The Low Pay Commission has been tasked ensuring that the national living wage reaches two-thirds of median earnings by 2024.
Announced in the Budget today, the independent Low Pay Commission has been asked to recommend a rate which should apply from April 2021 and beyond, so the minimum rate of pay will reach 66% of average wages in four years’ time, subject to economic conditions.
National living wage increases
Chancellor of the exchequer Rishi Sunak said: “Today we’re publishing a new remit for the independent Low Pay Commission. They now have a formal target that, as long as economic conditions allow, by 2024 the national living wage will reach two-thirds of median earnings. On current forecasts, that means a living wage of over £10.50 an hour.”
Bryan Sanderson, chair of the LPC, said: “The target for the national living wage to reach two-thirds of median earnings by 2024 is an ambitious one. We will need to listen closely to what employers and workers are telling us, and to very carefully assess the economic evidence in making our recommendations. The current concerns around the coronavirus only reinforce the importance of taking economic conditions into account.”
Sanderson said the LPC would launch a consultation to help inform recommendations on the minimum wage rates for 2021 in the coming days.
Diane Gilhooley, a partner and global head of employment, labour and pensions at Eversheds Sutherland, said the target represented a potential 5-6% increase in the NLW each year until 2024.
“This ambitious target will affect many employers, including those not currently concerned with minimum wage issues, and many had already voiced concerns over its affordability before the covid-19 outbreak,” she said.
Paul Holcroft, an associate director at HR consultancy Croner, commented: “Besides from coronavirus, the government has reaffirmed their previous pledges to keep increasing the national living wage to £10.50 an hour by 2024, which had previously been put into doubt in post-election commentary. While this will place an additional burden on businesses, employers do at least have several years in which to budget for this.
The national living wage will apply to workers aged 23 and over in April 2021, with a target for it to apply to workers aged 21 and over by 2024. Currently, only workers aged 25 and over qualify for the higher minimum rate.
Former chancellor Sajid Javid first made the pledge to increase the NLW to £10.50 an hour in the Conservatives’ 2019 election campaign. At the time, Javid said lowering the age threshold for the national living wage from 25 to 21 would “help the next generation of go-getters get ahead” and “reward the hard work of all millennials”.
From 1 April 2020, the NLW will increase from £8.21 per hour to £8.72 – an increase of 6.2%.
The chancellor also revealed an increase in the national insurance threshold from £8,632 to £9,500 in four weeks’ time.
He said: “That’s a tax cut for 31 million people, saving a typical employee over £100. And taken together, our changes to the national living wage, income tax, and now national insurance……mean that someone working full time on the minimum wage will be more than £5,200 better off than in 2010.”

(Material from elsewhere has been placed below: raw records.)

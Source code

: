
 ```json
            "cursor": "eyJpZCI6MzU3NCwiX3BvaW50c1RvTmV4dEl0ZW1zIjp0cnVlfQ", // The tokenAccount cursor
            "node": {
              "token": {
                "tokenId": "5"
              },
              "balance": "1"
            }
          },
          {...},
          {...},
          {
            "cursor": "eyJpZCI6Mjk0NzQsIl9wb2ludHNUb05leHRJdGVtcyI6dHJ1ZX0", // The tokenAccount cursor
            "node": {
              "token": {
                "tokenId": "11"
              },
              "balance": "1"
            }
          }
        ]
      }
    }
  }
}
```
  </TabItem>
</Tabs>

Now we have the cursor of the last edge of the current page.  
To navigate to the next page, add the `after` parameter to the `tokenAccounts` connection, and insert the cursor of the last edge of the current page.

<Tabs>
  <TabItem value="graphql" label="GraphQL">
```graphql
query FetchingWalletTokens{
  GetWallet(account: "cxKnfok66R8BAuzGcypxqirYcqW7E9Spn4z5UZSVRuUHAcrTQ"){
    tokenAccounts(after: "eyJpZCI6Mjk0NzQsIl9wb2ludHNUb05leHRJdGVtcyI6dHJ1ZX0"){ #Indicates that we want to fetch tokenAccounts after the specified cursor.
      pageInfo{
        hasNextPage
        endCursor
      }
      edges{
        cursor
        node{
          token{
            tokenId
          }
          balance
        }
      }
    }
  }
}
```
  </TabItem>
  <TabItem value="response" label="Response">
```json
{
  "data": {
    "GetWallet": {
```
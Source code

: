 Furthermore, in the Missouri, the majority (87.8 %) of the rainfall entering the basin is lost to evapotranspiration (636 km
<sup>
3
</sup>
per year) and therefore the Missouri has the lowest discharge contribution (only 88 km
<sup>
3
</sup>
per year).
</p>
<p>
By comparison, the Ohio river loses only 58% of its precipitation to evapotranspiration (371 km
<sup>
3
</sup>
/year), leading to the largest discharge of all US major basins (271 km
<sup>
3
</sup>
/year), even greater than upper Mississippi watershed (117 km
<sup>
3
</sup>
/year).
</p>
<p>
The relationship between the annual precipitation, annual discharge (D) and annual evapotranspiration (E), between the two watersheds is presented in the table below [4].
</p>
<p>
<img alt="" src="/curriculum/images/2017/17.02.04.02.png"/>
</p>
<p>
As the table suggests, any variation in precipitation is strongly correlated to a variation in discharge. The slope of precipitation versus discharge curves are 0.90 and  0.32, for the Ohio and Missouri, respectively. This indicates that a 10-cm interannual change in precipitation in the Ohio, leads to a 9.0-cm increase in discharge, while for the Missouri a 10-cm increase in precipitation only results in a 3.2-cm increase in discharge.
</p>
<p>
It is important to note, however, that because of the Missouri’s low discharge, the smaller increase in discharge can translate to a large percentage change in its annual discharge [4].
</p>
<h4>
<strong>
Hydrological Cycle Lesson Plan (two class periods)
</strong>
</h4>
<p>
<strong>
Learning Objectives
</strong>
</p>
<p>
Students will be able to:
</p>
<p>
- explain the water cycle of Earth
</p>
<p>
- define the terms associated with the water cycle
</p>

Ben Wilmott, head of public policy at the CIPD, commented: “It’s good to see the threshold rising for NICs as it means people will be able to keep more of their pay packets without their entitlements being affected, like the state pension.However, given that the NIC threshold is now edging closer to the income tax threshold, it does beg the question if the two should merge to create a simpler system.
“The increase in employment allowance on National Insurance bills will be welcomed by small firms and charities, especially those who have seen their payroll costs jump due to rises in the national living wage.
“However, it will be important to flag to those firms, especially ones without HR support, that the allowance will now have to be claimed annually – and won’t be rolled forward as was previously the case.”
Holcroft said: “National insurance relief is also intended to be provided to employers who hire veterans. While it is ultimately up to employers who they hire, this will no doubt serve as a strong incentive for them to consider taking such steps.”
Sunak also announced plans to reduce the number of doctors who pay tax on their pensions, in response to concerns that senior doctors in the NHS were deterred from working additional shifts because it meant they had to pay more tax on their pensions. The tapered annual allowance for pension tax relief will increase to £200,000.
Sunak said: “Based on their vital work for the NHS, that will take around 98% of consultants and 96% of GPs out of the taper altogether.
“At the same time, I’m reducing the minimum annual allowance to £4,000 – which will only impact those with incomes above £300,000.
“This is a £2bn commitment that supports our hardworking doctors.”
Svenja Keller, head of wealth planning at advisory firm Killik & Co, said “The change to pension rules for doctors – with more clarity and support for their annual allowance conundrum – is great news and, at long last, should be a significant boost to frontline healthcare.
“That said, by trying to help NHS doctors the increase in allowance threshold is now applicable to everyone. Why not just abolish it? This would have brought far more simplicity and the threshold is now so high that it will take many out of the tapering regime regardless.”